Ed è normale che Simone Pittau sia particolarmente emozionato per questo ricordo visto che, dal 2003 e per 17 anni, fino a pochi mesi dalla scomparsa del maestro nel 2020, ha lavorato con lui nell’orchestra “Roma Sinfonietta” come violinista. Così, ha atteso con ansia di poter vedere il film, in sala dal 17 febbraio, qui in Sardegna (nel cinema più vicino a Sanluri, sua città d’origine dove vive con la famiglia) e, oltre a ripercorrere la storia meravigliosa del suo mito si è riconosciuto in parecchie immagini in cui venivano mostrati momenti dei concerti che con l’orchestra e con Morricone sul podio, venivano eseguiti in tutto il mondo.

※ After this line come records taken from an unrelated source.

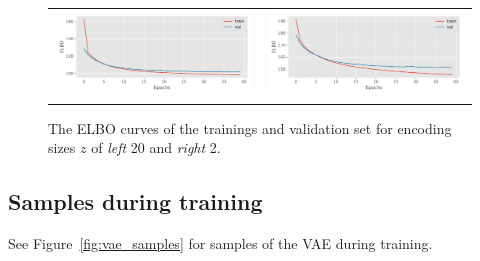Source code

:\documentclass{article}
\begin{document}
\begin{figure}[]
  \centering
  \begin{tabularx}{\linewidth}{XX}
    \includegraphics[width=\linewidth]{assignment_3/code/figures/vae_20.pdf} &
    \includegraphics[width=\linewidth]{assignment_3/code/figures/vae_2.pdf}
  \end{tabularx}
  \caption{The ELBO curves of the trainings and validation set for encoding sizes \(z\) of \textit{left} 20 and \textit{right} 2.}
  \label{fig:elbo}
\end{figure}

\subsection{Samples during training}
See Figure~\ref{fig:vae_samples} for samples of the VAE during training.
\end{document}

«Mi sono rivisto in un bellissimo concerto in piazza San Marco, poi in un altro in Cile e diversi nell’Arena di Verona traboccante di pubblico. Ma era sempre così. Dovunque andassimo non c’era persona che non lo conoscesse, tutti ricordavano con emozione le sue musiche. Lo adoravano. Le tournée che abbiamo fatto insieme sono state memorabili, un’esperienza meravigliosa – racconta Simone –. D’altra parte era un genio: ha letteralmente inventato un nuovo linguaggio musicale per il cinema. La musica ce l’aveva nella testa tutto il tempo, infatti appariva come distante, sempre assorto in un mondo tutto suo, silenzioso ma gentile. Perfezionista come nessun altro. Le prove infatti erano come un concerto vero e proprio. In chiusura eravamo sfiniti. Anche lui. Si dimenticava di mangiare, una volta aveva avuto un malore per la stanchezza. Glielo dicevo sempre: maestro deve mangiare un po’ di più, dirigere un’orchestra è faticoso. Ma lui aveva altro per la testa».

Un rapporto, quello di Simone Pittau con il maestro Morricone, che pian piano è diventato confidenziale, affettuoso anche se si sono sempre dati del lei. «Lavoravo a Roma come concertista, spesso con Fausto Anselmi, prima viola nell’orchestra di Morricone. E fu lui a dirmi: perché non gli mandi il tuo curriculum. Avevo già diretto la London Simphony Orchestra e avevo all’attivo diverse esperienze e collaborazioni importanti così mi sono deciso. Ho inviato il fax e neanche il tempo che arrivasse mi hanno chiamato e preso». Simone si è avvicinato con discrezione al grande musicista ed Ennio ha sempre dimostrato interesse per la sua vita tanto che lo chiamava a casa per avere sue notizie e se non lo vedeva in orchestra gli chiedeva quando sarebbe tornato. «Conservo con orgoglio una lettera che mi scrisse di suo pugno quando gli diedi il disco che avevo inciso con la London anni prima – racconta –. Lo infilò nella sua borsona piena di partiture che si portava sempre dietro e non mi disse niente per qualche tempo. Poi mi arrivò il biglietto scritto con la sua bellissima grafia e con parole di lode che hanno rappresentato per me una gioia immensa».

Tanti anni passati insieme e tanti aneddoti, molti dei quali coincidono con quelli narrati dallo stesso compositore davanti alla cinepresa usata con maestria da Giuseppe Tornatore. «Morricone ha avuto due incontri fondamentali per la storia della musica del XX secolo: il primo con il regista Sergio Leone per il quale ha inventato un nuovo modo di far risuonare le immagini cinematografiche, il secondo con il premio Oscar Tornatore. Ricordo sempre un giorno in cui ci trovavamo in sala d’incisione per il film “Barìa” e Giuseppe ci interruppe per dire al maestro che quel brano secondo lui non esprimeva la drammaticità della scena. Morricone rispose non c’è problema e, improvvisando con davanti un’orchestra di 90 elementi, cambiò tutto in 5 minuti. Restammo di sasso».

Racconti che testimoniano la genialità di un musicista che creava partiture rivoluzionarie senza neanche rendersene conto. Anzi, con il complesso di colpa di aver tradito i suoi studi essendosi prestato al cinema, come viene narrato meravigliosamente nel docufilm. Un dilemma, il suo, smentito dal tributo universale al valore immenso delle sue composizioni. «Si sente eccome la sua mancanza – conclude Pittau –, soprattutto in un Paese, l’Italia, che ha il vizio di dimentica troppo presto».